Osborne Clarke’s AI engineer, Christian Braun, recently ran tests to compare the capabilities of their OC-GPT-4o model against the well-known legal AI tool, Harvey. Braun suggested that OC’s GPT-4o not only matched but surpassed Harvey’s performance in several areas.
This bold statement has raised eyebrows across the legal tech industry, especially considering the advanced fine-tuning and detailed system prompting that Harvey utilizes.
Testing in a Secure Azure Environment
Braun explained that the tests were conducted in a secure Azure environment using OC-GPT, which is based on GPT-4o. The test aimed to replicate Harvey’s BigLaw Bench results by utilizing identical sample questions. According to Braun, their model not only met Harvey’s outcomes but, in some cases, even exceeded them.
The tests included various prompting techniques, such as “Chain-of-Thought” and “Few-Shot prompting,” excluding hallucinations for accuracy.
The Importance of Prompt Engineering
Braun emphasized the critical role that prompt engineering plays in achieving optimal results. He encouraged law firms to educate their staff on prompt engineering to fully unlock the potential of AI systems.
He also questioned whether Harvey’s results could be improved with better prompts, sparking further interest in the comparative capabilities of these two models.
What Are the Differences in Evaluation Methods?

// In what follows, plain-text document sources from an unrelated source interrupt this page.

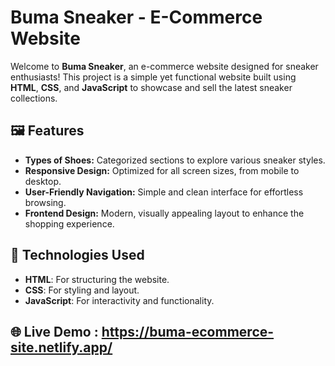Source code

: # Buma Sneaker - E-Commerce Website

Welcome to **Buma Sneaker**, an e-commerce website designed for sneaker enthusiasts! This project is a simple yet functional website built using **HTML**, **CSS**, and **JavaScript** to showcase and sell the latest sneaker collections.

## 🖼️ Features
- **Types of Shoes:** Categorized sections to explore various sneaker styles.
- **Responsive Design:** Optimized for all screen sizes, from mobile to desktop.
- **User-Friendly Navigation:** Simple and clean interface for effortless browsing.
- **Frontend Design:** Modern, visually appealing layout to enhance the shopping experience.

## 🔧 Technologies Used
- **HTML**: For structuring the website.
- **CSS**: For styling and layout.
- **JavaScript**: For interactivity and functionality.

## 🌐 Live Demo : https://buma-ecommerce-site.netlify.app/


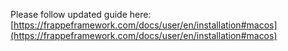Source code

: Please follow updated guide here: [https://frappeframework.com/docs/user/en/installation#macos](https://frappeframework.com/docs/user/en/installation#macos)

Despite OC’s impressive claims, there are significant concerns about whether the tests were truly comparable. Harvey’s team used a much more comprehensive evaluation process. They didn’t just look for a correct answer; instead, they analyzed how well the AI could assist a lawyer in completing a task.
They employed bespoke rubrics designed to assess the model’s effectiveness, penalizing common failure modes like incorrect tone, irrelevant material, and hallucinations. This detailed scrutiny could be why Harvey’s model is considered more accurate, despite OC’s higher performance claims.
Critical Differences in Judgment
While OC stated they excluded hallucinations from their evaluation, they didn’t explain if they considered more nuanced criteria like tone or task relevance. These factors are vital in legal work, and omitting them could make OC’s results less reliable.
It’s unclear whether OC’s tests involved the same number of cases as Harvey’s. Harvey publicly released only six examples, but their internal assessments involved dozens more. The limited scope of OC’s tests might have skewed the results.
The Need for Standardized AI Testing
This debate highlights the growing need for standardized AI testing in the legal field. If two organizations can run what they believe to be the same test and achieve different outcomes, the industry must develop common standards.
Without shared guidelines, legal AI tools risk being judged inconsistently, leading to potentially misleading claims about their capabilities.
Conclusion: A Call for Common AI Benchmarks
Braun’s claim that OC-GPT-4o surpasses Harvey is an intriguing one, but without standardized testing, it’s difficult to fully trust the results. The legal tech industry must prioritize the creation of shared evaluation methods to ensure transparency and accuracy in AI performance.
Key Takeaways
- Osborne Clarke’s GPT-4o claims to outperform Harvey in several tests.
- Prompt engineering plays a crucial role in AI effectiveness.
- There’s a need for standardized AI evaluation methods in the legal field.
In the end, the real question remains: Did OC-GPT-4o truly surpass Harvey, or were the tests not comparable?